The collection was decidedly cozy with a heightened sense of luxury. There were wrap coats and suiting separates in supremely decadent camel hair. A knit gingham bouclé in shades of tan and white was used for a midi length column skirt, paired with a no-nonsense white cotton button-down and a black sweater, and in a handsome car coat. They were both grown-up, like luxurious versions of a favorite blanket. An incredibly textured fair isle sweater in shades of tan, white, and black was made from a wool cashmere blend, and had additional embroidered embellishments that added an edge to the classic style. "The whole thing keeps it a little urban, keeps it a little New York City." Smith added laughing, "You know there's nothing more cringey than when people go upstate and they put their ‘country look’ on."

The collection's whole palette, in fact, was pared back to shades of brown, beige, black, and white, plus hints of cornflower blue, and many of these shades were achieved through experiments with natural dyes. "We worked with red cabbage—like a classic red cabbage that you get at the grocery store—to get this kind of periwinkle blue," she said, pointing to a thin leather shirt. "If you use it to dye paper, you get that shade.
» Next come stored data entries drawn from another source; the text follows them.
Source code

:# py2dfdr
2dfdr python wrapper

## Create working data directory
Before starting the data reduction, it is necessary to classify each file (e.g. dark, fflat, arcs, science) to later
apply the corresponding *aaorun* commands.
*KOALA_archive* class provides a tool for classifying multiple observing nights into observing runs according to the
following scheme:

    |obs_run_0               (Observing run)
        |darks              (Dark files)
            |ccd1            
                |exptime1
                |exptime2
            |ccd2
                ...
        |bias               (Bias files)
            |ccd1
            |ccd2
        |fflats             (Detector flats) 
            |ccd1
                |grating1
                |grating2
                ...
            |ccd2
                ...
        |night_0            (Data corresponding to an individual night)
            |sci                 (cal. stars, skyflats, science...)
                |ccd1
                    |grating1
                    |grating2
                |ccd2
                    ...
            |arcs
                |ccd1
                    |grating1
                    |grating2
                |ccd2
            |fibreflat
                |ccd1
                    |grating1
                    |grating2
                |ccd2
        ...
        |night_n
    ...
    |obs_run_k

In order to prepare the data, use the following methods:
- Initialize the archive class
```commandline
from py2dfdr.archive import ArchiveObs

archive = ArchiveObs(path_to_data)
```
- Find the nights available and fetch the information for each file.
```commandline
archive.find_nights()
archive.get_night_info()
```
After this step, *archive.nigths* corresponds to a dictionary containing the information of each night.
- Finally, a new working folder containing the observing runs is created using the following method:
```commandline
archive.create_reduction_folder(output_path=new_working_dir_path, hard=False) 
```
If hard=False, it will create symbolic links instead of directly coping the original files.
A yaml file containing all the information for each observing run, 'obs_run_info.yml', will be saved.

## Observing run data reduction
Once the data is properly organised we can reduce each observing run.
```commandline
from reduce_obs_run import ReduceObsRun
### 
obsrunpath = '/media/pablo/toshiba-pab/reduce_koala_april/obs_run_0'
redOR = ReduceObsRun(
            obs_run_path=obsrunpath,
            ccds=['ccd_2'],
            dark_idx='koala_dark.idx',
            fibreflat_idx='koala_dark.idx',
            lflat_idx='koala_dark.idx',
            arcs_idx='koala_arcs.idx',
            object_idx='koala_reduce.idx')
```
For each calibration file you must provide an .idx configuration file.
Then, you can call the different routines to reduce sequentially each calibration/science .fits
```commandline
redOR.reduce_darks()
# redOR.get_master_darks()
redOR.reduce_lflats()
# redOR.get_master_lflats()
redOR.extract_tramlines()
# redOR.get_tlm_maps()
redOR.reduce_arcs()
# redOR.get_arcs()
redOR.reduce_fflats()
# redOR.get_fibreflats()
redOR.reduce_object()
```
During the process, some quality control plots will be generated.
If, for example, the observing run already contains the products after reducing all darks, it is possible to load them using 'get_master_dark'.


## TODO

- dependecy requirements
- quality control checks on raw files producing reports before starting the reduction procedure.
We worked with avocado pits and acorns to get some of the beige and brown tones that you see. It's a cool science experiment we did."

A series of evening pieces in black tonal jacquard featured a silver floral embroidery that was actually woven into the fabric. A simple slip dress was styled with a cashmere sweater around the neck and little leather slippers for an insouciant cool; on an oversized jacket and wide leg trousers the look was simultaneously black tie and pajamas.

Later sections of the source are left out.